State standardized testing appears to be a go -- after the federal government ordered states to continue with it.
Some flexibility could be offered, so now decisions have to be made.
Things like the timing are up in the air. This assessment will allow for officials to gauge where students stand, although officials are hoping students are not that far off target.
Representatives Don Jones and Ron Ferguson say that while there is no federal waiver, there is flexibility.
“There are some options,” Jones said.
Now the state is looking into the changes that can be made.
"We are just wanting to go to the minimum required,” Jones said. “The second thing is we are going to expand the window of testing. Normally, testing is done in March or April. We are looking to expand that to the end of the school year.

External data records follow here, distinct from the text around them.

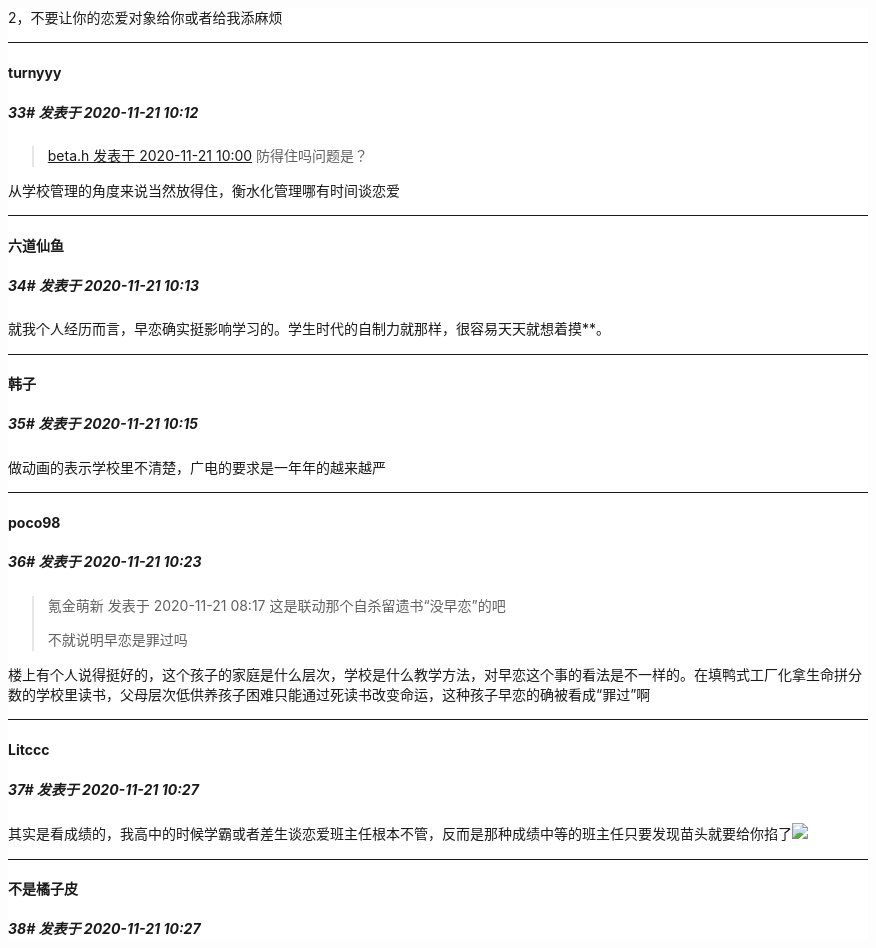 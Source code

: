 2，不要让你的恋爱对象给你或者给我添麻烦


-----

####  turnyyy  
##### 33#       发表于 2020-11-21 10:12


<blockquote><a href="httphttps://bbs.saraba1st.com/2b/forum.php?mod=redirect&amp;goto=findpost&amp;pid=49467502&amp;ptid=1973475" target="_blank">beta.h 发表于 2020-11-21 10:00</a>
防得住吗问题是？</blockquote>
从学校管理的角度来说当然放得住，衡水化管理哪有时间谈恋爱


-----

####  六道仙鱼  
##### 34#       发表于 2020-11-21 10:13


就我个人经历而言，早恋确实挺影响学习的。学生时代的自制力就那样，很容易天天就想着摸**。


-----

####  韩子  
##### 35#       发表于 2020-11-21 10:15


做动画的表示学校里不清楚，广电的要求是一年年的越来越严


-----

####  poco98  
##### 36#       发表于 2020-11-21 10:23


<blockquote>氪金萌新 发表于 2020-11-21 08:17
这是联动那个自杀留遗书“没早恋”的吧

不就说明早恋是罪过吗</blockquote>
楼上有个人说得挺好的，这个孩子的家庭是什么层次，学校是什么教学方法，对早恋这个事的看法是不一样的。在填鸭式工厂化拿生命拼分数的学校里读书，父母层次低供养孩子困难只能通过死读书改变命运，这种孩子早恋的确被看成“罪过”啊


-----

####  Litccc  
##### 37#       发表于 2020-11-21 10:27


其实是看成绩的，我高中的时候学霸或者差生谈恋爱班主任根本不管，反而是那种成绩中等的班主任只要发现苗头就要给你掐了<img src="https://static.saraba1st.com/image/smiley/face2017/067.png" referrerpolicy="no-referrer">


-----

####  不是橘子皮  
##### 38#       发表于 2020-11-21 10:27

"The results of the test are not going to be used in a punitive manner against schools. We aren’t going to use them to compare or rank schools.”
Jones says when it comes to specifics on the testing timeline, a lot of those decisions could rest in the hands of local schools.
"One of the recommendations from the federal government is we have to test 95 percent of students,” he said. “We are going to try to see if we can get a variant on that. Unfortunately, we found out last week there are about 57,000 students in the state we don’t know where they are at educationally.”
Part of the push for testing is the availability of CARES Act money, and the need to know where students stand.
“I think that answer will vary from different districts throughout the state,” Jones said. “Here locally, I think a lot of our schools have been face-to-face.”
Ferguson says you cannot make up for lost time.
“What is gone is gone,” he said. “What you can do is move forward.”